If it’s easy to hail an artiste for his all-roundish skills, it may be even more interesting to locate the reasons behind them. An overview of top Kathakali artiste Sadanam Krishnankutty, who celebrates his 60th year of career tomorrow:

In the 60-watt yellowness of the greenroom, Sadanam Krishnankutty’s face gains a magical sheen when he carefully applies the colours on the stylised sketch that is suggestive of the character in his art of Kathakali. It takes another three hours for the actor-dancer to completely deck up and enter the stage for his power-packed performance from the mythological chapter.

For the audience, it would be tough to believe that the artiste is a septuagenarian. For, it’s not just the transformational brightness of the visage; Krishnankutty has his body movements and hand gestures sparkling in a way that belies his age: 76.

It was exactly 60 years ago that a slim and dark-complexioned little boy made entry into one of the world’s most advanced classical ballets. From 1957 till date, Krishnankutty has been one of the most vibrant figures in south India’s Kathakali, having been a busy artiste performing a whole range of roles like almost no other contemporary all his life.

The nearly unparalleled all-round excellence this exponent has displayed over half-a-century now has apparently much to do with his life experiences as a whole, in hindsight. Krishnankutty, who is celebrating tomorrow (October 29, Sunday) his six decades of on-stage career, wouldn’t string them together, yet they tacitly tell the story of how the artiste capitalised upon one’s own personal episodes to embellish his artistic career.

Krishnankutty recalls his teens as a Kathakali student in Sadanam Kathakali Akademi in his native district of Palakkad. There, at the river-side village of Peroor that is less than 30 km from his equally rugged hometown of Cherpulassery, the boy was brought up in Gandhian ideals. For the 1953-founded institution was headed by freedom-fighter activist K. Kumaran, a local leader (1920-2005) of the Sarvodaya movement conceptualised on the ideals of the Mahatma.

“It won’t be just Kathakali classes for us,” he shrugs with a smile. “We were encouraged to do all kind of community activities.
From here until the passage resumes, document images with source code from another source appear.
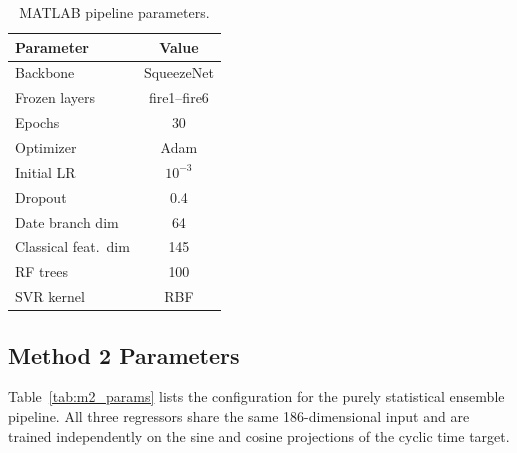 \documentclass[9pt, a4paper, twocolumn]{article}
\begin{document}
\begin{table}[H]
\centering
\footnotesize
\caption{MATLAB pipeline parameters.}
\label{tab:matlab_params}
\begin{tabular}{lc}
\toprule
\textbf{Parameter} & \textbf{Value} \\
\midrule
Backbone            & SqueezeNet \\
Frozen layers       & fire1--fire6 \\
Epochs              & 30 \\
Optimizer           & Adam \\
Initial LR          & $10^{-3}$ \\
Dropout             & 0.4 \\
Date branch dim     & 64 \\
Classical feat.\ dim & 145 \\
RF trees            & 100 \\
SVR kernel          & RBF \\
\bottomrule
\end{tabular}
\end{table}

\subsection{Method 2 Parameters}

Table~\ref{tab:m2_params} lists the configuration for the purely
statistical ensemble pipeline. All three regressors share the same
186-dimensional input and are trained independently on the sine and cosine
projections of the cyclic time target.
\end{document}
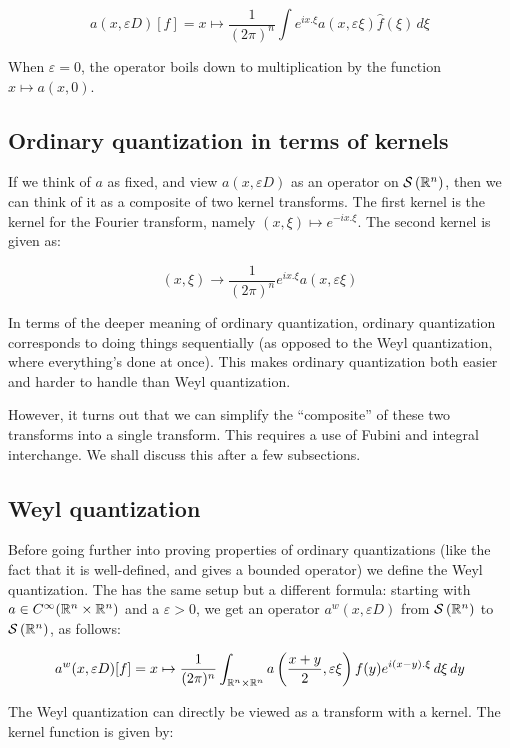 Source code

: \documentclass[a4paper]{amsart}
\newcommand{\schwarz}[1]{\mathcal{S}\left(#1\right)}
\begin{document}
$$a(x,\varepsilon D)[f] = x \mapsto \frac{1}{(2\pi)^n} \int e^{ix.\xi} a(x,\varepsilon \xi) \hat{f}(\xi) \, d\xi$$

When $\varepsilon=0$, the operator boils down to multiplication by the
function $x \mapsto a(x,0)$.

\subsection{Ordinary quantization in terms of kernels}

If we think of $a$ as fixed, and view $a(x,\varepsilon D)$ as an
operator on $\schwarz{\R^n}$, then we can think of it as a composite of two
kernel transforms. The first kernel is the kernel for the Fourier
transform, namely $(x,\xi) \mapsto e^{-ix.\xi}$.  The second kernel is
given as:

$$(x,\xi) \to \frac{1}{(2\pi)^n} e^{ix.\xi} a(x,\varepsilon \xi)$$

In terms of the deeper meaning of ordinary quantization, ordinary
quantization corresponds to doing things sequentially (as opposed to
the Weyl quantization, where everything's done at once). This makes
ordinary quantization both easier and harder to handle than Weyl
quantization.

However, it turns out that we can simplify the ``composite'' of these
two transforms into a single transform. This requires a use of Fubini
and integral interchange. We shall discuss this after a few
subsections.

\subsection{Weyl quantization}

Before going further into proving properties of ordinary quantizations
(like the fact that it is well-defined, and gives a bounded operator)
we define the Weyl quantization. The 
has the same setup but a different formula: starting with $a \in
C^\infty(\mathbb{R}^n \times \mathbb{R}^n)$ and a $\varepsilon > 0$, we get an
operator $a^w(x, \varepsilon D)$ from $\schwarz{\R^n}$ to
$\schwarz{\R^n}$, as follows:

$$a^w(x, \varepsilon D)[f] = x \mapsto \frac{1}{(2\pi)^n} \int_{\mathbb{R}^n \times \mathbb{R}^n} a \left(\frac{x+y}{2}, \varepsilon \xi \right) f(y) e^{i(x-y).\xi} \, d\xi \, dy$$

The Weyl quantization can directly be viewed as a transform with a kernel. The kernel function is given by:
\end{document}
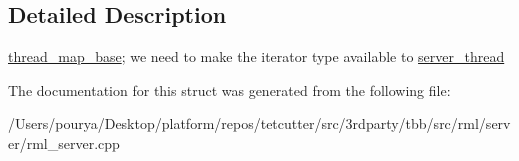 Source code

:\subsection{Detailed Description}
\hyperlink{structrml_1_1internal_1_1thread__map__base}{thread\+\_\+map\+\_\+base}; we need to make the iterator type available to \hyperlink{classrml_1_1internal_1_1server__thread}{server\+\_\+thread} 

The documentation for this struct was generated from the following file\+:\begin{DoxyCompactItemize}
\item 
/\+Users/pourya/\+Desktop/platform/repos/tetcutter/src/3rdparty/tbb/src/rml/server/rml\+\_\+server.\+cpp\end{DoxyCompactItemize}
Pottery, weaving, soap-making...why, we were also supposed to help out the cooks at the mess.” This kind of a cooperative mindset that lets an individual to multitask did earn Krishnankutty its benefit subsequently on the stage as well. Far from getting typecast, the youngster began presenting a whole range of Kathakali characters—from the virtuous to the antihero to the villain to the buffoon: be the role central or peripheral, male or female.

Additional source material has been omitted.